## Stored data entries:

'''

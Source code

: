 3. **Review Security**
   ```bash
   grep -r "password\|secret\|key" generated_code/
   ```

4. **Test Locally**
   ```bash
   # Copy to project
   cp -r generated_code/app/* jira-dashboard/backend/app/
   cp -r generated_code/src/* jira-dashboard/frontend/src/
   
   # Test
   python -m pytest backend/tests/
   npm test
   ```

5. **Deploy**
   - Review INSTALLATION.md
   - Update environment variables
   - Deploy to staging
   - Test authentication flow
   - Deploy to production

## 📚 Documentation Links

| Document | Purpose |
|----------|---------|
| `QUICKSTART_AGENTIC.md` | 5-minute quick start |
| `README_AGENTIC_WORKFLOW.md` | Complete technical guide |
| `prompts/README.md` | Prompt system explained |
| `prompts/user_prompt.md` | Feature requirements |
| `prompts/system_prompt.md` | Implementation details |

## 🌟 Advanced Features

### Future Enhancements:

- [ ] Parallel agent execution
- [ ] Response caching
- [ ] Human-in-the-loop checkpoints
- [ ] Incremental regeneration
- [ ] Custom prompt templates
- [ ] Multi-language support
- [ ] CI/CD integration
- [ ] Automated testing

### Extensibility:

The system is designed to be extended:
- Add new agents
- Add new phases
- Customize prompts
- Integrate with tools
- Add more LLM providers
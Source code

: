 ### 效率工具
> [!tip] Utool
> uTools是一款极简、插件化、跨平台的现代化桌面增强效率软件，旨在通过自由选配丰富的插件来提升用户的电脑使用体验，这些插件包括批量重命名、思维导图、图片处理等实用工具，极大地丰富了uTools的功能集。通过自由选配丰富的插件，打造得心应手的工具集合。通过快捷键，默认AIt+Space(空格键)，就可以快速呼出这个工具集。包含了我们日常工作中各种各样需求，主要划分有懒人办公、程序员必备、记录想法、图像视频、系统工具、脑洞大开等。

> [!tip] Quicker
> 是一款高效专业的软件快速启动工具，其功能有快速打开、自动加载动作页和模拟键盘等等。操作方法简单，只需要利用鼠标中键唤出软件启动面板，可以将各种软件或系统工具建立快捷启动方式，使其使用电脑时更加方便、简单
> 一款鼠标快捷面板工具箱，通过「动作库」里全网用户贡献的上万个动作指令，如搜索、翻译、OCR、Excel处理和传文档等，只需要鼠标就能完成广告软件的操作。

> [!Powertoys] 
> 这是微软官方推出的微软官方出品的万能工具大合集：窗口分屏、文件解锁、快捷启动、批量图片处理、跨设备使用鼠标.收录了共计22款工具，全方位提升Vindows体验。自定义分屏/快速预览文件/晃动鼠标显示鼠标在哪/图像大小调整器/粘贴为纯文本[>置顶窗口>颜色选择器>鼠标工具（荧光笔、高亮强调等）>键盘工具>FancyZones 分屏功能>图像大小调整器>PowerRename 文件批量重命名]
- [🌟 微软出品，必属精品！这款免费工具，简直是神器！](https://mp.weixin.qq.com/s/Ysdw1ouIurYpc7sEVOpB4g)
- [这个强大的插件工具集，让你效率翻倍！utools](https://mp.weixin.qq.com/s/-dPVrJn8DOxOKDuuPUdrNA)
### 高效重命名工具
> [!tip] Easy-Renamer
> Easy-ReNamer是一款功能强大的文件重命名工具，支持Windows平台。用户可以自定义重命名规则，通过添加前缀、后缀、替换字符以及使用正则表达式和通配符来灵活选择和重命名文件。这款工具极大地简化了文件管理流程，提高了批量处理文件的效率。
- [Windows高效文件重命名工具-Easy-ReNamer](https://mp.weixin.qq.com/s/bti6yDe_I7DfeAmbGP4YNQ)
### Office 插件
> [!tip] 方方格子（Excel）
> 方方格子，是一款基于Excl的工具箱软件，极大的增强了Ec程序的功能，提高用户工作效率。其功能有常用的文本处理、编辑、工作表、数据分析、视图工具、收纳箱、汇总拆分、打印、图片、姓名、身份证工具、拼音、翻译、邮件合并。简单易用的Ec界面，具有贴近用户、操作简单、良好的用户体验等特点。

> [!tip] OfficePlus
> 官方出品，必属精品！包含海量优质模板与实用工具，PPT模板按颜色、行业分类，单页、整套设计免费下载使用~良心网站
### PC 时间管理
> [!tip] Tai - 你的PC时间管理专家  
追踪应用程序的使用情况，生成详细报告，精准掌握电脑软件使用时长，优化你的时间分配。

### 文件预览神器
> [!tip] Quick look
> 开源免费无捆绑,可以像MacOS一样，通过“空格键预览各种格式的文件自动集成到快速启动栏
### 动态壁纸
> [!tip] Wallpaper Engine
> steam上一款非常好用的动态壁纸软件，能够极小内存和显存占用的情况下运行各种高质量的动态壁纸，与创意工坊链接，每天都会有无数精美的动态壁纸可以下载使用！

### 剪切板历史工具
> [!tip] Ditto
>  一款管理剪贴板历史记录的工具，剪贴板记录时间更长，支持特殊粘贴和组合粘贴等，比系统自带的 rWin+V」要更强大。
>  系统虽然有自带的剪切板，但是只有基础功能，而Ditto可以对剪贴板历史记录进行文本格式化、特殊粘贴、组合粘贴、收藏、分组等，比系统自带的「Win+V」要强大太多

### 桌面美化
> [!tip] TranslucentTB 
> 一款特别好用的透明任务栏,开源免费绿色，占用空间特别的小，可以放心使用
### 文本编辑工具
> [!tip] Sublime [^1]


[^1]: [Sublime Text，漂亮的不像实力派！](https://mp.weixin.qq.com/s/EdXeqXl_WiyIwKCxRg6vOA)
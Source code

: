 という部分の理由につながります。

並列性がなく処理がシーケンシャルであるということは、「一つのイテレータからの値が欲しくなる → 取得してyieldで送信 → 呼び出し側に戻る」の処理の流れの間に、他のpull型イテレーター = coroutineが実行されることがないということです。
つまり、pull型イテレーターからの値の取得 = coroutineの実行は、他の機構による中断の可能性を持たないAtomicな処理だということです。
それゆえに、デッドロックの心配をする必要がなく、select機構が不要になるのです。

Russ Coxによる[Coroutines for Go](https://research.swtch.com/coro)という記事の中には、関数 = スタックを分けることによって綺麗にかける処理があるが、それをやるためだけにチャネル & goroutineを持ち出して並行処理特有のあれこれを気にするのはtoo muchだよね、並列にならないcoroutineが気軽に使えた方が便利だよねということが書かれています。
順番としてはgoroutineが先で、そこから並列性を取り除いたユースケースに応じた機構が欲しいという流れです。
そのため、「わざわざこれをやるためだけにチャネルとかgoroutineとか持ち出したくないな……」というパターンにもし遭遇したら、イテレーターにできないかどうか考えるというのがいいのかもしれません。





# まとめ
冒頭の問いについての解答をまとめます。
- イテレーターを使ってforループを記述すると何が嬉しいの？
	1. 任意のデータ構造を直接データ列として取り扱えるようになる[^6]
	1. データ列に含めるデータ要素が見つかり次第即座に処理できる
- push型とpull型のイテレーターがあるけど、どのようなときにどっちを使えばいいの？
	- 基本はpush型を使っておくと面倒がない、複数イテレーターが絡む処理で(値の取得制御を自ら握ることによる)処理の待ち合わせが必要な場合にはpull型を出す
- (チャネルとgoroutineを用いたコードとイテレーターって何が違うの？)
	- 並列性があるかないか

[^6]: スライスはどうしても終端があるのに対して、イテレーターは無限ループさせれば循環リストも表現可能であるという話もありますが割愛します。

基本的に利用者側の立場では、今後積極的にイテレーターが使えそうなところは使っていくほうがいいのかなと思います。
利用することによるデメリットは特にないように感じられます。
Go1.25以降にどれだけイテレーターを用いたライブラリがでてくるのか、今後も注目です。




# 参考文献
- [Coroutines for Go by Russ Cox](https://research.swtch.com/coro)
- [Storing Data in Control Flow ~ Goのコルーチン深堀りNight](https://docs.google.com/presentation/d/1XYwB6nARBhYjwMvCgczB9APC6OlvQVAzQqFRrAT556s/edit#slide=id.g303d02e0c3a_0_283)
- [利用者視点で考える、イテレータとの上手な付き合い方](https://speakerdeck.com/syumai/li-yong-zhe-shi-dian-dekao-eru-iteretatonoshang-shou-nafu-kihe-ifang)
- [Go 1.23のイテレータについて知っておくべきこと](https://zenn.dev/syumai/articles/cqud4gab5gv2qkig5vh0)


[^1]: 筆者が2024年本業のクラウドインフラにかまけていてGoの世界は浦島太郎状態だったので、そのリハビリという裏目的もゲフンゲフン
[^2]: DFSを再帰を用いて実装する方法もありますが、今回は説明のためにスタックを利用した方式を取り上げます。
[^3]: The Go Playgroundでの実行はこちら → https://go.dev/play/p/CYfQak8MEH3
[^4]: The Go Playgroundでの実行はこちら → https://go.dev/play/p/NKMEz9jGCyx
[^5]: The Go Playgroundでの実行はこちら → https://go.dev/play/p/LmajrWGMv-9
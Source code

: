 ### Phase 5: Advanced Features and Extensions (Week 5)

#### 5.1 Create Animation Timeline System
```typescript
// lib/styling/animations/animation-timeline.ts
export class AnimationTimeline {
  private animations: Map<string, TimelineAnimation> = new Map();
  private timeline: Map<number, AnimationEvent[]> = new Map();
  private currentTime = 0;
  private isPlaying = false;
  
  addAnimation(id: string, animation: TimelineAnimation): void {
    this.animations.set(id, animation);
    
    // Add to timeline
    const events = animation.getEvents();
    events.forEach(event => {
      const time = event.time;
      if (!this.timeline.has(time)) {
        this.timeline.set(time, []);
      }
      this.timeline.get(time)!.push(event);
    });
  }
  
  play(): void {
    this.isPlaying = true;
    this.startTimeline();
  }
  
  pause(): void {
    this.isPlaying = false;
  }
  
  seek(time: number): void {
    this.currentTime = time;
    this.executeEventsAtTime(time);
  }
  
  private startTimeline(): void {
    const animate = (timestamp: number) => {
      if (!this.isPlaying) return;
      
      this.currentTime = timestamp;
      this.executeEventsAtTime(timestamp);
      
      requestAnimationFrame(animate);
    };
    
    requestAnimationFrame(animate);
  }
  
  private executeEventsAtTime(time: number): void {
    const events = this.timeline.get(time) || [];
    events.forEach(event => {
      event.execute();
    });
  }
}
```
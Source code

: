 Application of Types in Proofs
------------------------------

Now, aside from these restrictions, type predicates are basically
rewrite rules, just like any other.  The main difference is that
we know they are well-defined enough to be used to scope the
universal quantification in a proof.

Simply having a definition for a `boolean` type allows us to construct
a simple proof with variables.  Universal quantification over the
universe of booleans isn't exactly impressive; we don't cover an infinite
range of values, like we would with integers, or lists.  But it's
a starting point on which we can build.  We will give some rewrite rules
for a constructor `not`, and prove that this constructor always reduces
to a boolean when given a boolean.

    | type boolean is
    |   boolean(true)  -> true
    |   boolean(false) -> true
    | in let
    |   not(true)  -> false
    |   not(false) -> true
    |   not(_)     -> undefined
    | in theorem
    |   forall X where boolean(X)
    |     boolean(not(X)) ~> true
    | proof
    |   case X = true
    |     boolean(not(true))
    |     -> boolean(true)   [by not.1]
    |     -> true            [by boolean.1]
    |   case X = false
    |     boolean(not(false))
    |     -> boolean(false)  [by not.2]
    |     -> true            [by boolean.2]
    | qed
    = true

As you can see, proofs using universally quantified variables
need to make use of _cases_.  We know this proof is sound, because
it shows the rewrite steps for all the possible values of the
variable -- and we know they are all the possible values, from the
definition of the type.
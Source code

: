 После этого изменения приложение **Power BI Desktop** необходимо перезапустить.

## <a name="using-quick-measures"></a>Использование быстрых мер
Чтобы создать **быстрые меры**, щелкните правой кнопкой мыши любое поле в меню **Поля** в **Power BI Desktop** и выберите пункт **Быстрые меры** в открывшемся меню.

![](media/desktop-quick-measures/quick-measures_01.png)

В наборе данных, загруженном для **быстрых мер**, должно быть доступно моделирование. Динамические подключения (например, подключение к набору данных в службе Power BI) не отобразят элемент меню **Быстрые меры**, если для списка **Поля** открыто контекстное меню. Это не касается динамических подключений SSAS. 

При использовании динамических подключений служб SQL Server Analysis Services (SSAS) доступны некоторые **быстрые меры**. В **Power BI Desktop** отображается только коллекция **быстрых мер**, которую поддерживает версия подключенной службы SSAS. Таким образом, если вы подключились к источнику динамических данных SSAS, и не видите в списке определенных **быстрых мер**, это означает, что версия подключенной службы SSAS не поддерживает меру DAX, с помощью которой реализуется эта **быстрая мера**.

'''

## Problem:
Give back exactly the lines from the beginning of the records through the line containing "quick start |", and only those.

## Written solution:
Source code

: 3. **Review Security**
   ```bash
   grep -r "password\|secret\|key" generated_code/
   ```

4. **Test Locally**
   ```bash
   # Copy to project
   cp -r generated_code/app/* jira-dashboard/backend/app/
   cp -r generated_code/src/* jira-dashboard/frontend/src/
   
   # Test
   python -m pytest backend/tests/
   npm test
   ```

5. **Deploy**
   - Review INSTALLATION.md
   - Update environment variables
   - Deploy to staging
   - Test authentication flow
   - Deploy to production

## 📚 Documentation Links

| Document | Purpose |
|----------|---------|
| `QUICKSTART_AGENTIC.md` | 5-minute quick start |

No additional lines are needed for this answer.